Summary of mutations and their clinical relevance

We performed WES of paired samples (tumor tissue and normal tissue DNA) using 78 CCOC cases (Supplementary Tables 1 and 2). The results (Significantly mutated genes and CNAs) are summarized in Fig. 1A–D, Supplementary Tables 37, and Supplementary Figs. 17. Two samples (2.6%) showed mismatch repair (MMR)-deficient and tumor mutational burden (TMB)-high genotypes (Supplementary Figs. 1, 2). The ratio of TMB-high (> 12 mut/Mb) was 5.1%, including 2 MMR-deficient tumors (Fig. 1A). Somatic mutations in the SWI/SNF complex, including ARID1A (55%); PI3K/AKT/mTOR pathway, including PIK3CA (54%); RTK/RAS pathway genes, including KRAS (13%), are summarized in Fig. 1D and Supplementary Table 6.

Figure 1
figure 1

An overview of somatic mutations, copy number variations, and mutated pathways in 78 samples of clear cell ovarian carcinoma. (A) Genes with statistically significant mutations or focal copy number variations in each sample, classified by the status of the major mutations. Two samples in the right columns were hyper-mutated. The upper histogram shows the somatic mutation rate in each sample. (B)–(D) Mutations of genes associated with the significantly mutated pathways: (B) Distribution of SWI/SNF complex mutations (78%, 61/78). The number of mutations was as follows: 6 (7.7%) in SMARCA4 (encoding BRG1), 5 (6.4%) in ARID1B (BRG1-associated factor 250b: BAF250B), 1(1.3%) in SMARCAL1, SMARCA2, and SMARCC1. Coexistence with ARID1A mutations at 69% (9/13). The number of LOH is as follows; 17 (22%) in ARID1A (22%), 19 (24%) in SMARCA4 (chr 19p13.2), 3 (3.8%) in ARID1B (chr 6q25.3), 10 (13%) in SMARCA2 (chr 9p24.3), 5 (6.4%) in SMARCAL1 (chr 2q35), 5 (6.4%) in SMARCC1 (chr 3p21.31), and 4 (5.1%) in SMARCE1 (chr 17q21.2). (C) Distribution of mutations in the PI3K/AKT/mTOR pathway. The number of mutations was 1 (1.3%) in PTEN, AKT1, AKT2, mTOR, and TSC1. The number of copy number gain was as follows: 22 (28%) in PIK3CA (chr 3q26.32), 6 (7.7%) in AKT1 (chr 14q32.33), and 9 (11.5%) in AKT2 (chr 19q13.2). The number of LOH was 22 (33.3%) in TSC2 (chr 16p13.3). (D) Mutations and copy number variations in the RTK/RAS pathway. The number of mutations was as follows: 10 (12.8%) in KRAS, 4 (5.1%) in FGFR2, 4 (5.1%) in ERBB3, 4 (5.1%) in CTNNB1, 1 (1.3%) in NRAS, and 1 (1.3%) in MAP2K1 (MEK1). The number of copy number gains was as follows: 9 (12%) in KRAS (chr 12p12.1), 19 (24%) in ERBB2 (chr 17q12), 9 (12%) in ERBB3 (chr 12q13.2), 6 (7.7%) in EGFR (chr 7p11.2), 4 (5.1%) in MET (chr 7q31.2), and 5 (6.4%) in CTNNB1. (E) Overall survival according to the mutational status of ARID1A and PIK3CA.
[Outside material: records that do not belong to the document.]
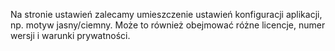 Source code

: ﻿Na stronie ustawień zalecamy umieszczenie ustawień konfiguracji aplikacji, np. motyw jasny/ciemny.  Może to również obejmować różne licencje, numer wersji i warunki prywatności.
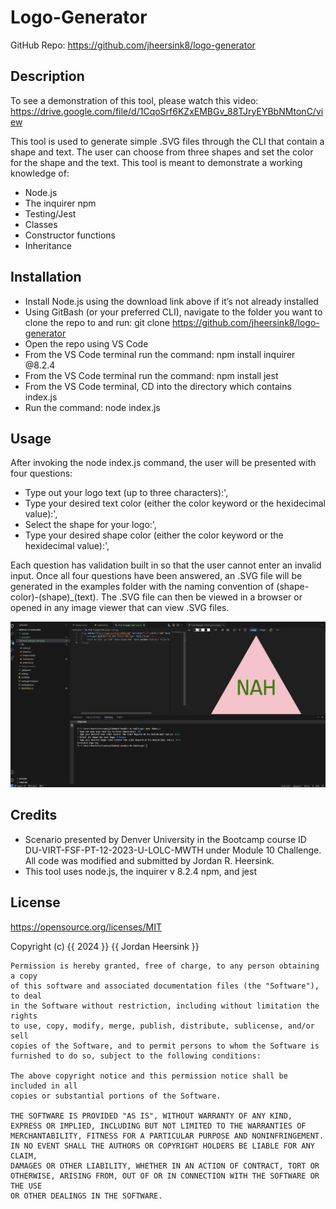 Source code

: # Logo-Generator
GitHub Repo: https://github.com/jheersink8/logo-generator 

## Description

To see a demonstration of this tool, please watch this video: https://drive.google.com/file/d/1CqoSrf6KZxEMBGv_88TJryEYBbNMtonC/view 

This tool is used to generate simple .SVG files through the CLI that contain a shape and text. The user can choose from three shapes and set the color for the shape and the text. This tool is meant to demonstrate a working knowledge of:

- Node.js
- The inquirer npm
- Testing/Jest
- Classes
- Constructor functions
- Inheritance

## Installation
- Install Node.js using the download link above if it’s not already installed 
- Using GitBash (or your preferred CLI), navigate to the folder you want to clone the repo to and run: git clone https://github.com/jheersink8/logo-generator
- Open the repo using VS Code
- From the VS Code terminal run the command: npm install inquirer @8.2.4 
- From the VS Code terminal run the command: npm install jest
- From the VS Code terminal, CD into the directory which contains index.js
- Run the command: node index.js

## Usage
After invoking the node index.js command, the user will be presented with four questions: 
- Type out your logo text (up to three characters):',
- Type your desired text color (either the color keyword or the hexidecimal value):',
- Select the shape for your logo:',
- Type your desired shape color (either the color keyword or the hexidecimal value):',

Each question has validation built in so that the user cannot enter an invalid input. Once all four questions have been answered, an .SVG file will be generated in the examples folder with the naming convention of (shape-color)-(shape)_(text). The .SVG file can then be viewed in a browser or opened in any image viewer that can view .SVG files. 

![A screenshot of the VS Code terminal with the questions the user is asked for the .svg generator.](./media/screenshot.png)

## Credits
- Scenario presented by Denver University in the Bootcamp course ID DU-VIRT-FSF-PT-12-2023-U-LOLC-MWTH under Module 10 Challenge. All code was modified and submitted by Jordan R. Heersink.
- This tool uses node.js, the inquirer v 8.2.4 npm, and jest

## License
https://opensource.org/licenses/MIT 


  Copyright (c) {{ 2024 }} {{ Jordan Heersink }}

    Permission is hereby granted, free of charge, to any person obtaining a copy
    of this software and associated documentation files (the "Software"), to deal
    in the Software without restriction, including without limitation the rights
    to use, copy, modify, merge, publish, distribute, sublicense, and/or sell
    copies of the Software, and to permit persons to whom the Software is
    furnished to do so, subject to the following conditions:
    
    The above copyright notice and this permission notice shall be included in all
    copies or substantial portions of the Software.
    
    THE SOFTWARE IS PROVIDED "AS IS", WITHOUT WARRANTY OF ANY KIND,
    EXPRESS OR IMPLIED, INCLUDING BUT NOT LIMITED TO THE WARRANTIES OF
    MERCHANTABILITY, FITNESS FOR A PARTICULAR PURPOSE AND NONINFRINGEMENT.
    IN NO EVENT SHALL THE AUTHORS OR COPYRIGHT HOLDERS BE LIABLE FOR ANY CLAIM,
    DAMAGES OR OTHER LIABILITY, WHETHER IN AN ACTION OF CONTRACT, TORT OR
    OTHERWISE, ARISING FROM, OUT OF OR IN CONNECTION WITH THE SOFTWARE OR THE USE
    OR OTHER DEALINGS IN THE SOFTWARE. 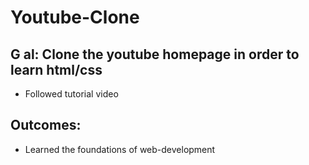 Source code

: # Youtube-Clone
## G al: Clone the youtube homepage in order to learn html/css
- Followed tutorial video
## Outcomes: 
- Learned the foundations of web-development
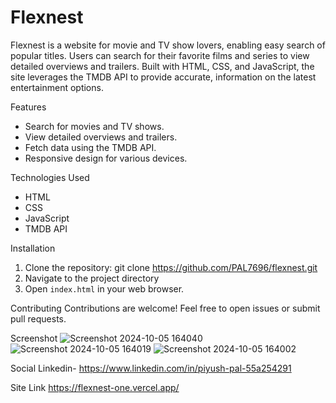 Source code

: # Flexnest
Flexnest is a website for movie and TV show lovers, enabling easy search of popular titles. Users can search for their favorite films and series to view detailed overviews and trailers. Built with HTML, CSS, and JavaScript, the site leverages the TMDB API to provide accurate,  information on the latest entertainment options.
 
 Features
- Search for movies and TV shows.
- View detailed overviews and trailers.
- Fetch data using the TMDB API.
- Responsive design for various devices.

Technologies Used
- HTML
- CSS
- JavaScript
- TMDB API

Installation
1. Clone the repository: git clone https://github.com/PAL7696/flexnest.git
2. Navigate to the project directory
3. Open `index.html` in your web browser.

Contributing
Contributions are welcome! Feel free to open issues or submit pull requests.

Screenshot
![Screenshot 2024-10-05 164040](https://github.com/user-attachments/assets/c72bc8ab-6731-45f4-8560-09dda761bcdf)
![Screenshot 2024-10-05 164019](https://github.com/user-attachments/assets/723fbe44-ae26-460a-8af8-306cb9e48b29)
![Screenshot 2024-10-05 164002](https://github.com/user-attachments/assets/560cf4b6-dd97-4804-b3f1-b2e6c2d3cc3c)

Social
Linkedin- https://www.linkedin.com/in/piyush-pal-55a254291

Site Link
https://flexnest-one.vercel.app/

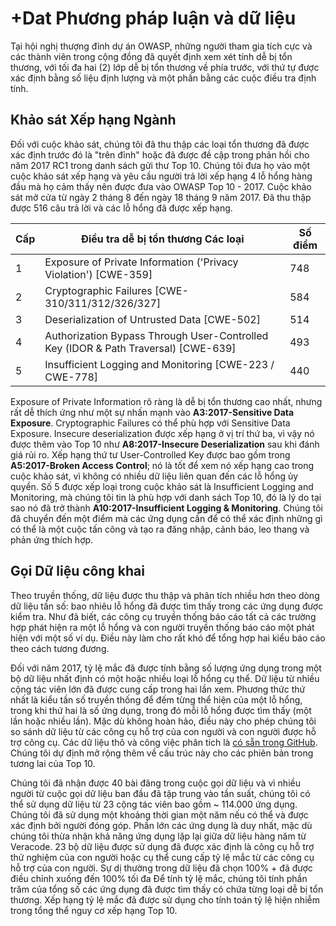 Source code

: # +Dat Phương pháp luận và dữ liệu

Tại hội nghị thượng đỉnh dự án OWASP, những người tham gia tích cực và các thành viên trong cộng đồng đã quyết định xem xét tính dễ bị tổn thương, với tối đa hai (2) lớp dễ bị tổn thương về phía trước, với thứ tự được xác định bằng số liệu định lượng và một phần bằng các cuộc điều tra định tính.
 
## Khảo sát Xếp hạng Ngành

Đối với cuộc khảo sát, chúng tôi đã thu thập các loại tổn thương đã được xác định trước đó là "trên đỉnh" hoặc đã được đề cập trong phản hồi cho năm 2017 RC1 trong danh sách gửi thư Top 10. Chúng tôi đưa họ vào một cuộc khảo sát xếp hạng và yêu cầu người trả lời xếp hạng 4 lỗ hổng hàng đầu mà họ cảm thấy nên được đưa vào OWASP Top 10 - 2017. Cuộc khảo sát mở cửa từ ngày 2 tháng 8 đến ngày 18 tháng 9 năm 2017. Đã thu thập được 516 câu trả lời và các lỗ hổng đã được xếp hạng.

| Cấp | Điều tra dễ bị tổn thương Các loại | Số điểm |
| -- | -- | -- |
| 1 | Exposure of Private Information ('Privacy Violation') [CWE-359] | 748 |
| 2 | Cryptographic Failures [CWE-310/311/312/326/327]| 584 |
| 3 | Deserialization of Untrusted Data [CWE-502] | 514 |
| 4 | Authorization Bypass Through User-Controlled Key (IDOR & Path Traversal) [CWE-639] | 493 |
| 5 | Insufficient Logging and Monitoring [CWE-223 / CWE-778]| 440 |

Exposure of Private Information rõ ràng là dễ bị tổn thương cao nhất, nhưng rất dễ thích ứng như một sự nhấn mạnh vào **A3:2017-Sensitive Data Exposure**. Cryptographic Failures có thể phù hợp với Sensitive Data Exposure. Insecure deserialization được xếp hạng ở vị trí thứ ba, vì vậy nó được thêm vào Top 10 như **A8:2017-Insecure Deserialization** sau khi đánh giá rủi ro. Xếp hạng thứ tư User-Controlled Key được bao gồm trong **A5:2017-Broken Access Control**; nó là tốt để xem nó xếp hạng cao trong cuộc khảo sát, vì không có nhiều dữ liệu liên quan đến các lỗ hổng ủy quyền. Số 5 được xếp loại trong cuộc khảo sát là Insufficient Logging and Monitoring, mà chúng tôi tin là phù hợp với danh sách Top 10, đó là lý do tại sao nó đã trở thành **A10:2017-Insufficient Logging & Monitoring**. Chúng tôi đã chuyển đến một điểm mà các ứng dụng cần để có thể xác định những gì có thể là một cuộc tấn công và tạo ra đăng nhập, cảnh báo, leo thang và phản ứng thích hợp. 

## Gọi Dữ liệu công khai

Theo truyền thống, dữ liệu được thu thập và phân tích nhiều hơn theo dòng dữ liệu tần số: bao nhiêu lỗ hổng đã được tìm thấy trong các ứng dụng được kiểm tra. Như đã biết, các công cụ truyền thống báo cáo tất cả các trường hợp phát hiện ra một lỗ hổng và con người truyền thống báo cáo một phát hiện với một số ví dụ. Điều này làm cho rất khó để tổng hợp hai kiểu báo cáo theo cách tương đương.

Đối với năm 2017, tỷ lệ mắc đã được tính bằng số lượng ứng dụng trong một bộ dữ liệu nhất định có một hoặc nhiều loại lỗ hổng cụ thể. Dữ liệu từ nhiều cộng tác viên lớn đã được cung cấp trong hai lần xem. Phương thức thứ nhất là kiểu tần số truyền thống để đếm từng thể hiện của một lỗ hổng, trong khi thứ hai là số ứng dụng, trong đó mỗi lỗ hổng được tìm thấy (một lần hoặc nhiều lần). Mặc dù không hoàn hảo, điều này cho phép chúng tôi so sánh dữ liệu từ các công cụ hỗ trợ của con người và con người được hỗ trợ công cụ. Các dữ liệu thô và công việc phân tích là [có sẵn trong GitHub](https://github.com/OWASP/Top10/tree/master/2017/datacall). Chúng tôi dự định mở rộng thêm về cấu trúc này cho các phiên bản trong tương lai của Top 10.

Chúng tôi đã nhận được 40 bài đăng trong cuộc gọi dữ liệu và vì nhiều người từ cuộc gọi dữ liệu ban đầu đã tập trung vào tần suất, chúng tôi có thể sử dụng dữ liệu từ 23 cộng tác viên bao gồm ~ 114.000 ứng dụng. Chúng tôi đã sử dụng một khoảng thời gian một năm nếu có thể và được xác định bởi người đóng góp. Phần lớn các ứng dụng là duy nhất, mặc dù chúng tôi thừa nhận khả năng ứng dụng lặp lại giữa dữ liệu hàng năm từ Veracode. 23 bộ dữ liệu được sử dụng đã được xác định là công cụ hỗ trợ thử nghiệm của con người hoặc cụ thể cung cấp tỷ lệ mắc từ các công cụ hỗ trợ của con người. Sự dị thường trong dữ liệu đã chọn 100% + đã được điều chỉnh xuống đến 100% tối đa Để tính tỷ lệ mắc, chúng tôi tính phần trăm của tổng số các ứng dụng đã được tìm thấy có chứa từng loại dễ bị tổn thương. Xếp hạng tỷ lệ mắc đã được sử dụng cho tính toán tỷ lệ hiện nhiễm trong tổng thể nguy cơ xếp hạng Top 10.
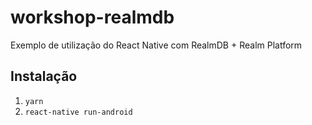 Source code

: # workshop-realmdb
Exemplo de utilização do React Native com RealmDB + Realm Platform


## Instalação

1. `yarn`
2. `react-native run-android`
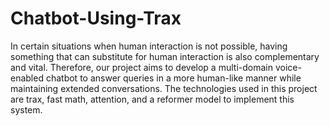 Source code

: # Chatbot-Using-Trax
In certain situations when human interaction is not possible, having something that can substitute for human interaction is also complementary and vital. Therefore, our project aims to develop a multi-domain voice-enabled chatbot to answer queries in a more human-like manner while maintaining extended conversations. The technologies used in this project are trax, fast math, attention, and a reformer model to implement this system.
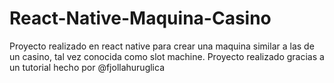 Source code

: # React-Native-Maquina-Casino
Proyecto realizado en react native para crear una maquina similar a las de un casino, tal vez conocida como slot machine. Proyecto realizado gracias a un tutorial hecho por @fjollahuruglica
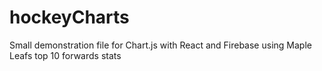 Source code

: # hockeyCharts

Small demonstration file for Chart.js with React and Firebase using Maple Leafs top 10 forwards stats
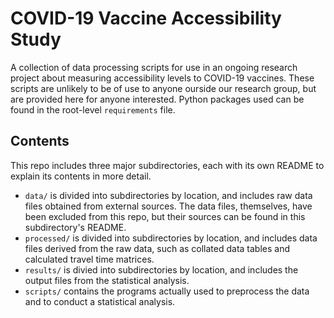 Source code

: # COVID-19 Vaccine Accessibility Study

A collection of data processing scripts for use in an ongoing research project about measuring accessibility levels to COVID-19 vaccines. These scripts are unlikely to be of use to anyone ourside our research group, but are provided here for anyone interested. Python packages used can be found in the root-level `requirements` file.

## Contents

This repo includes three major subdirectories, each with its own README to explain its contents in more detail.

* `data/` is divided into subdirectories by location, and includes raw data files obtained from external sources. The data files, themselves, have been excluded from this repo, but their sources can be found in this subdirectory's README.
* `processed/` is divided into subdirectories by location, and includes data files derived from the raw data, such as collated data tables and calculated travel time matrices.
* `results/` is divied into subdirectories by location, and includes the output files from the statistical analysis.
* `scripts/` contains the programs actually used to preprocess the data and to conduct a statistical analysis.
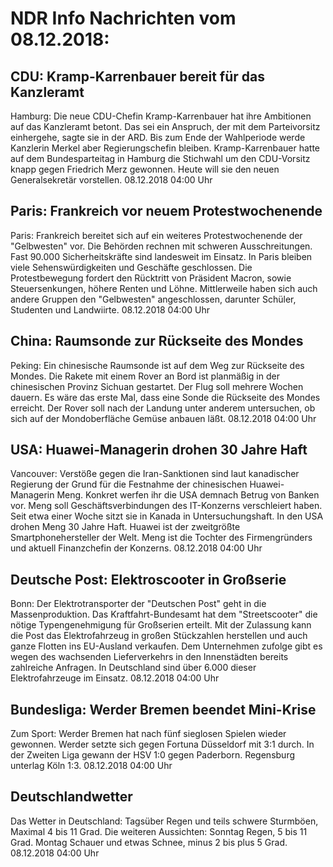 # NDR Info Nachrichten vom 08.12.2018:


## CDU: Kramp-Karrenbauer bereit für das Kanzleramt
Hamburg: Die neue CDU-Chefin Kramp-Karrenbauer hat ihre Ambitionen auf das Kanzleramt betont. Das sei ein Anspruch, der mit dem Parteivorsitz einhergehe, sagte sie in der ARD. Bis zum Ende der Wahlperiode werde Kanzlerin Merkel aber Regierungschefin bleiben. Kramp-Karrenbauer hatte auf dem Bundesparteitag in Hamburg die Stichwahl um den CDU-Vorsitz knapp gegen Friedrich Merz gewonnen. Heute will sie den neuen Generalsekretär vorstellen. 08.12.2018 04:00 Uhr 

## Paris: Frankreich vor neuem Protestwochenende
Paris: Frankreich bereitet sich auf ein weiteres Protestwochenende der "Gelbwesten" vor. Die Behörden rechnen mit schweren Ausschreitungen. Fast 90.000 Sicherheitskräfte sind landesweit im Einsatz. In Paris bleiben viele Sehenswürdigkeiten und Geschäfte geschlossen. Die Protestbewegung fordert den Rücktritt von Präsident Macron, sowie Steuersenkungen, höhere Renten und Löhne. Mittlerweile haben sich auch andere Gruppen den "Gelbwesten" angeschlossen, darunter Schüler, Studenten und Landwiirte. 08.12.2018 04:00 Uhr 

## China: Raumsonde zur Rückseite des Mondes
Peking: Ein chinesische Raumsonde ist auf dem Weg zur Rückseite des Mondes. Die Rakete mit einem Rover an Bord ist planmäßig in der chinesischen Provinz Sichuan gestartet. Der Flug soll mehrere Wochen dauern. Es wäre das erste Mal, dass eine Sonde die Rückseite des Mondes erreicht. Der Rover soll nach der Landung unter anderem untersuchen, ob sich auf der Mondoberfläche Gemüse anbauen läßt. 08.12.2018 04:00 Uhr 

## USA: Huawei-Managerin drohen 30 Jahre Haft
Vancouver:	Verstöße gegen die Iran-Sanktionen sind laut kanadischer Regierung der Grund für die Festnahme der chinesischen Huawei-Managerin Meng. Konkret werfen ihr die USA demnach Betrug von Banken vor. Meng soll Geschäftsverbindungen des IT-Konzerns verschleiert haben. Seit etwa einer Woche sitzt sie in Kanada in Untersuchungshaft. In den USA drohen Meng 30 Jahre Haft. Huawei ist der zweitgrößte Smartphonehersteller der Welt. Meng ist die Tochter des Firmengründers und aktuell Finanzchefin der Konzerns. 08.12.2018 04:00 Uhr 

## Deutsche Post: Elektroscooter in Großserie
Bonn: Der Elektrotransporter der "Deutschen Post" geht in die Massenproduktion. Das Kraftfahrt-Bundesamt hat dem "Streetscooter" die nötige Typengenehmigung für Großserien erteilt. Mit der Zulassung kann die Post das Elektrofahrzeug in großen Stückzahlen herstellen und auch ganze Flotten ins EU-Ausland verkaufen. Dem Unternehmen zufolge gibt es wegen des wachsenden Lieferverkehrs in den Innenstädten bereits zahlreiche Anfragen. In Deutschland sind über 6.000 dieser Elektrofahrzeuge im Einsatz. 08.12.2018 04:00 Uhr 

## Bundesliga: Werder Bremen beendet Mini-Krise
Zum Sport: Werder Bremen hat nach fünf sieglosen Spielen wieder gewonnen. Werder setzte sich gegen Fortuna Düsseldorf mit 3:1 durch. In der Zweiten Liga gewann der HSV 1:0 gegen Paderborn. Regensburg unterlag Köln 1:3. 08.12.2018 04:00 Uhr 

## Deutschlandwetter
Das Wetter in Deutschland: Tagsüber Regen und teils schwere Sturmböen, Maximal 4 bis 11 Grad. Die weiteren Aussichten:
Sonntag Regen, 5 bis 11 Grad. Montag Schauer und etwas Schnee, minus 2 bis plus 5 Grad. 08.12.2018 04:00 Uhr 
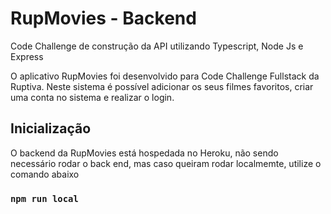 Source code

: # RupMovies - Backend

Code Challenge de construção da API utilizando Typescript, Node Js e Express

O aplicativo RupMovies foi desenvolvido para Code Challenge Fullstack da Ruptiva. Neste sistema é possível adicionar os seus filmes favoritos, criar uma conta no sistema e realizar o login.



## Inicialização

O backend da RupMovies está hospedada no Heroku, não sendo necessário rodar o back end, mas caso queiram rodar localmemte, utilize o comando abaixo

### `npm run local`



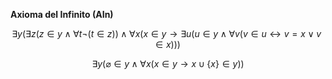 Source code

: **Axioma del Infinito (AIn)**

$$\exists y(\exists z(z \in y \wedge \forall t\neg (t \in z)) \wedge \forall x(x \in y \longrightarrow \exists u(u \in y \wedge \forall v(v \in u \longleftrightarrow v = x \vee v \in x)))$$

$$\exists y(\varnothing \in y \wedge \forall x(x \in y \longrightarrow x \cup \{x\} \in y))$$ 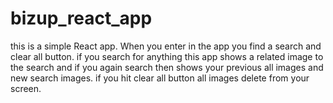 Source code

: # bizup_react_app
this is a simple React app. When you enter in the app you find a search and clear all button. if you search for anything this app shows a related image to the search and if you again search then shows your previous all images and new search images. if you hit clear all button all images delete from your screen.

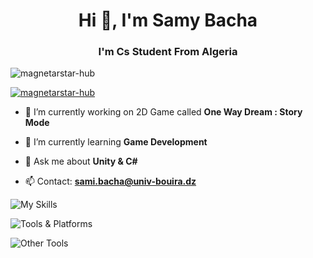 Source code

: <h1 align="center">Hi 👋, I'm Samy Bacha</h1>
<h3 align="center">I'm Cs Student From Algeria</h3>

<p align="left"> <img src="https://komarev.com/ghpvc/?username=magnetarstar-hub&label=Profile%20views&color=0e75b6&style=flat" alt="magnetarstar-hub" /> </p>

<p align="left"> <a href="https://github.com/ryo-ma/github-profile-trophy"><img src="https://github-profile-trophy.vercel.app/?username=magnetarstar-hub" alt="magnetarstar-hub" /></a> </p>

- 🔭 I’m currently working on 2D Game called **One Way Dream : Story Mode**

- 🌱 I’m currently learning **Game Development**

- 💬 Ask me about **Unity & C#**

- 📫 Contact: **sami.bacha@univ-bouira.dz**

![My Skills](https://skillicons.dev/icons?i=c,cs,java,kotlin,js,py,html,css,dotnet&theme=dark)

![Tools & Platforms](https://skillicons.dev/icons?i=unity,androidstudio,vscode,visualstudio,linux,windows,wordpress,heroku,docker,github,git,azure&theme=dark)

![Other Tools](https://skillicons.dev/icons?i=threejs,obsidian,notion,latex,discord&theme=dark)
A total of 22 of 78 tumors (28%) were negative for mutations in either ARID1A or PIK3CA (“double-negative” genotype). Significantly mutated genes were DNA-repair/Nrf2-Keap1 signaling genes (TP53, ATM, and KEAP1) at 50% (11 among 22) in the “double-negative” CCOCs (Supplementary Fig. 5, 6A and Supplementary Table 7). Among these, a somatic BRCA1 mutation was detected only in one case, and no germline BRCA1/2 mutations were identified. The “double-negative” genotype was significantly associated with advanced stage (T stage) and lymph node metastasis (P = 0.040 and 0.0012, respectively; Supplementary Table 8) and with poor prognosis (Fig. 1E). Mutations in PIK3CA significantly correlated with favorable overall survival (P = 0.0074), whereas mutations in ARID1A did not (Supplementary Fig. 6B, C). Univariate and multivariate analyses indicated that mutated PIK3CA was a favorable prognostic factor, independent from the T stage (Supplementary Tables 9, 10).

Mutational signatures

The mutational signature reflects the carcinogenic process of mutation accumulation in individual tumors21; therefore, we analyzed the mutational spectrum of 78 CCOC tissue samples and compared it with that of 78 HGSOC samples collected from another cohort (Supplementary Fig. 7A–C). The components of mutational signatures were significantly different between CCOC and HGSOC samples (Supplementary Fig. 7C). The Age signature was predominant in 51 cases of CCOC (67%), whereas the APOBEC and BRCA signatures were predominant in 14 (18%) and 4 (5.2%) CCOC cases, respectively. Two MMR-deficient, hypermutated tumors exhibited the MMR signature (signature 6 of “Mutational Signatures v2” from the COSMIC database)23. In contrast, the BRCA signature was predominantly observed in HGSOC samples (Supplementary Fig. 7C).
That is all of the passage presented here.